WORK INSTRUCTIONS: Copy whichever lines of the data hold the word "clSite".

===== GIVEN RECORDS

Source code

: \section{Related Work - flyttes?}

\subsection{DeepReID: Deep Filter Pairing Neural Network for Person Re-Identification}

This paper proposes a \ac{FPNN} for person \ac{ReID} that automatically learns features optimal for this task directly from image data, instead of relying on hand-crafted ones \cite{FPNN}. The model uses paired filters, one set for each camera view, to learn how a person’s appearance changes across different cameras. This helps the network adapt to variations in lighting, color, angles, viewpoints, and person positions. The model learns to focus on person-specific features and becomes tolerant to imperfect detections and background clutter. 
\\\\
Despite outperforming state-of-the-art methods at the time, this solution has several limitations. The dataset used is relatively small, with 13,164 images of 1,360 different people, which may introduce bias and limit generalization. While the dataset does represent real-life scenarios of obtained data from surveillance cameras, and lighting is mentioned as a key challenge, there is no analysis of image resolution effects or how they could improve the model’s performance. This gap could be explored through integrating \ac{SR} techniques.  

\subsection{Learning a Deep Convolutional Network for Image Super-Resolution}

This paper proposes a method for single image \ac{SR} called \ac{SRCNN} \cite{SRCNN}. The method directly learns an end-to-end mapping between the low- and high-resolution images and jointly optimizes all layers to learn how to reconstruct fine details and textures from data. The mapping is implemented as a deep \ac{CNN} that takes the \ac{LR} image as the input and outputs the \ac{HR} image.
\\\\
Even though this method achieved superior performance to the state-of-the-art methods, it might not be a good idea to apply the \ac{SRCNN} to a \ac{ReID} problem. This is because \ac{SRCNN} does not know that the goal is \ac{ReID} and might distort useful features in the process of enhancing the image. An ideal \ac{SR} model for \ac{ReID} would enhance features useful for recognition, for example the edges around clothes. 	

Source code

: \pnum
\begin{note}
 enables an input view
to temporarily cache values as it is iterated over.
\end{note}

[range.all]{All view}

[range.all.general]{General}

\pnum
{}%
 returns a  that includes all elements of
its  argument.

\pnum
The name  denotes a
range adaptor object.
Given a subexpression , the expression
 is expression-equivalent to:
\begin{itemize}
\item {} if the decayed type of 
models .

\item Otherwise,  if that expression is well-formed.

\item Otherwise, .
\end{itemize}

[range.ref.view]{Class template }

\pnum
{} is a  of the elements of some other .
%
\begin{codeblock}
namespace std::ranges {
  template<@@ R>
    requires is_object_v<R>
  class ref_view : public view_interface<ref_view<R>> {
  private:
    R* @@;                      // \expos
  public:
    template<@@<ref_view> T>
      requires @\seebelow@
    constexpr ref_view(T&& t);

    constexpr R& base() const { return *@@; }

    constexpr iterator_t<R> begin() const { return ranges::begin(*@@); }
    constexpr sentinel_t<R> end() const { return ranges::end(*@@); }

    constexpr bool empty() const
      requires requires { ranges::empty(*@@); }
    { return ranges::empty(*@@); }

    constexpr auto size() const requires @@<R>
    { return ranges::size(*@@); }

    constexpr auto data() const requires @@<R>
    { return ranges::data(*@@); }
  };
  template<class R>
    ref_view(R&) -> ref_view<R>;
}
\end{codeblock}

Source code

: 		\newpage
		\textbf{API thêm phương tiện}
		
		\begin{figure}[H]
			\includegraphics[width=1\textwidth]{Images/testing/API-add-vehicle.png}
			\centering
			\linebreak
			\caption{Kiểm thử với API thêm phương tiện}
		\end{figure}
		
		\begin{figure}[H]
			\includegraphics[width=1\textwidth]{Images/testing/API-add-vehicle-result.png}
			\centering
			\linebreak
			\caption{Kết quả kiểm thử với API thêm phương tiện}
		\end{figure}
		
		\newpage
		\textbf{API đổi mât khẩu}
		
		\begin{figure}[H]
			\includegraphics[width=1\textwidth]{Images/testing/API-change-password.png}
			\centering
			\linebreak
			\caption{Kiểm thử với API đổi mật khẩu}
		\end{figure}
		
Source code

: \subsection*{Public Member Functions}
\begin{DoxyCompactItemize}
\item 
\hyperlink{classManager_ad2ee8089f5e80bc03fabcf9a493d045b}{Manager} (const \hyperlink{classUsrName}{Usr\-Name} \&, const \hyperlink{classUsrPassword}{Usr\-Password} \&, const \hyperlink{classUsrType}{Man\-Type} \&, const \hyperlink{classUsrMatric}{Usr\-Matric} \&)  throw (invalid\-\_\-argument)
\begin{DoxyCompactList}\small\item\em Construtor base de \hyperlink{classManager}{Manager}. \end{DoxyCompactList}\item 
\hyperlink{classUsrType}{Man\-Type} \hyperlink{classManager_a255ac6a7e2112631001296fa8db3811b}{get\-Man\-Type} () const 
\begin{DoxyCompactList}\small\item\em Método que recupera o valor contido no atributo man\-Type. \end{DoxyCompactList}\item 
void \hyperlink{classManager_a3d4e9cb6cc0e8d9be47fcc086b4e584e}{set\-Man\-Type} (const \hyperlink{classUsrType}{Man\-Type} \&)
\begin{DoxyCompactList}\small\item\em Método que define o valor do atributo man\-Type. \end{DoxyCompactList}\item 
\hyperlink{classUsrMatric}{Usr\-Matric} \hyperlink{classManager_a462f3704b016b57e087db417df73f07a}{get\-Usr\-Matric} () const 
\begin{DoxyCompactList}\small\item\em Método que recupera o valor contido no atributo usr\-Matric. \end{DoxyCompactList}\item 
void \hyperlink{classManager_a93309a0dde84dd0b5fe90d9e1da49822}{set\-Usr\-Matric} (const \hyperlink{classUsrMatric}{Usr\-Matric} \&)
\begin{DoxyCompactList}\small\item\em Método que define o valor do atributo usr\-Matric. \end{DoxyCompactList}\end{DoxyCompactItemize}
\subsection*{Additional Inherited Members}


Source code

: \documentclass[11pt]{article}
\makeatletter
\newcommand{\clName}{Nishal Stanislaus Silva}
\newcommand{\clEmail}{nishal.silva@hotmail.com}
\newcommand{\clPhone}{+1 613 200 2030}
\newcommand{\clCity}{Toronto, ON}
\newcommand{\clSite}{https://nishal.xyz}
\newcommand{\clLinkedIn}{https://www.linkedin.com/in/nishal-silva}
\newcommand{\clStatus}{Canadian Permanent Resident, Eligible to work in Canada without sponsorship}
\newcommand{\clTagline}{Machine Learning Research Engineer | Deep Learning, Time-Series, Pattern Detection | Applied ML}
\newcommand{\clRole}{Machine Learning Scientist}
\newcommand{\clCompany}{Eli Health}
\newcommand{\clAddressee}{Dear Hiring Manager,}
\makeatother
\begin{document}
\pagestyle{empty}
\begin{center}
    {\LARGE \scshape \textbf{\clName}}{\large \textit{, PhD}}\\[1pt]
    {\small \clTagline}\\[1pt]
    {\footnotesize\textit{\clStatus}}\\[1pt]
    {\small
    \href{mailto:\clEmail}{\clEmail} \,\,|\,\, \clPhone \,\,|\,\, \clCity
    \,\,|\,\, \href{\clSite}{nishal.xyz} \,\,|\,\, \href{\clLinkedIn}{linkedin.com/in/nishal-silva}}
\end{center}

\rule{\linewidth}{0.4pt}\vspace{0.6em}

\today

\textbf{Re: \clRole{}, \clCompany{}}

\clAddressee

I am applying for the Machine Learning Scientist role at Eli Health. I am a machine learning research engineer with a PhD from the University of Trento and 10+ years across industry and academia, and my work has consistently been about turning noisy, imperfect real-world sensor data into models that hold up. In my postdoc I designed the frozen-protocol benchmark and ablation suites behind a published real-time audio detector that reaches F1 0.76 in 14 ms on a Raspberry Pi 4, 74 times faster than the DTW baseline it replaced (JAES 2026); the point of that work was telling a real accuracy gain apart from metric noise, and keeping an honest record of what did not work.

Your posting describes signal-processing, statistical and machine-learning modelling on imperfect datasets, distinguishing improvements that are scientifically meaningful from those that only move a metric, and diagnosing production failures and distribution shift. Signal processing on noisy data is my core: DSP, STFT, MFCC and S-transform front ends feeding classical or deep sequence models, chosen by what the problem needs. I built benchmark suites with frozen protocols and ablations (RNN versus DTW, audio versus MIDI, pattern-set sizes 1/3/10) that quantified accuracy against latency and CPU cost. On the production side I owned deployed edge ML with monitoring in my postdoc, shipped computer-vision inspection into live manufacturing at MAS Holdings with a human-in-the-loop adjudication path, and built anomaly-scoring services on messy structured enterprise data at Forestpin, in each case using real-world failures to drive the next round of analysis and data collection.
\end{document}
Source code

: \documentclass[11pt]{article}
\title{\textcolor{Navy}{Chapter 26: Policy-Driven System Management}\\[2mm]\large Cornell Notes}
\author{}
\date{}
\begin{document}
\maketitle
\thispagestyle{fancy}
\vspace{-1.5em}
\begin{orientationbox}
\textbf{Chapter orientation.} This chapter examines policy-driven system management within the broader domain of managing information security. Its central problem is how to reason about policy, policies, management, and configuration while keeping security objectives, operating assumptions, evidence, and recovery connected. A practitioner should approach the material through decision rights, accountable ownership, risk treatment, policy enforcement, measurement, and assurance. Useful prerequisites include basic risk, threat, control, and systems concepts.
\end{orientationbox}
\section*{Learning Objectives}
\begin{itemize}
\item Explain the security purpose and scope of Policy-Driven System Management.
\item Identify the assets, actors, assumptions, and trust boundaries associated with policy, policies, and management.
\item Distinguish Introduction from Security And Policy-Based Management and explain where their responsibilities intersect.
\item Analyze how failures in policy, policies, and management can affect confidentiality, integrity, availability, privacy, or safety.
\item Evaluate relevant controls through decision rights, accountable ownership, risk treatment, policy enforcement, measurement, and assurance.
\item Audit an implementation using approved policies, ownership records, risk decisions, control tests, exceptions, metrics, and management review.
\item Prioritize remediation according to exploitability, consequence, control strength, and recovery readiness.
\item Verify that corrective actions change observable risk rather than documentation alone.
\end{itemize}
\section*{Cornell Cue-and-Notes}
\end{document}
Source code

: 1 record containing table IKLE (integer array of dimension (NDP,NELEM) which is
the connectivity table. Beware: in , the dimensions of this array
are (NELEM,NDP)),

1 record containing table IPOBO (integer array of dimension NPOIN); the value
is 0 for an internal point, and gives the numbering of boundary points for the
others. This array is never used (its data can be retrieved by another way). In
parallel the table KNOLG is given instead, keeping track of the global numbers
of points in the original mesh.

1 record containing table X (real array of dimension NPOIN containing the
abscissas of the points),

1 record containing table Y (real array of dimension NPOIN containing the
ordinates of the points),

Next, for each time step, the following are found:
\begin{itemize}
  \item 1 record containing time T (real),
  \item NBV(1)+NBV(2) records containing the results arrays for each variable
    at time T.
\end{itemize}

==========

RESULT OF THE EXERCISE:
\newcommand{\clSite}{https://nishal.xyz}
    \,\,|\,\, \href{\clSite}{nishal.xyz} \,\,|\,\, \href{\clLinkedIn}{linkedin.com/in/nishal-silva}}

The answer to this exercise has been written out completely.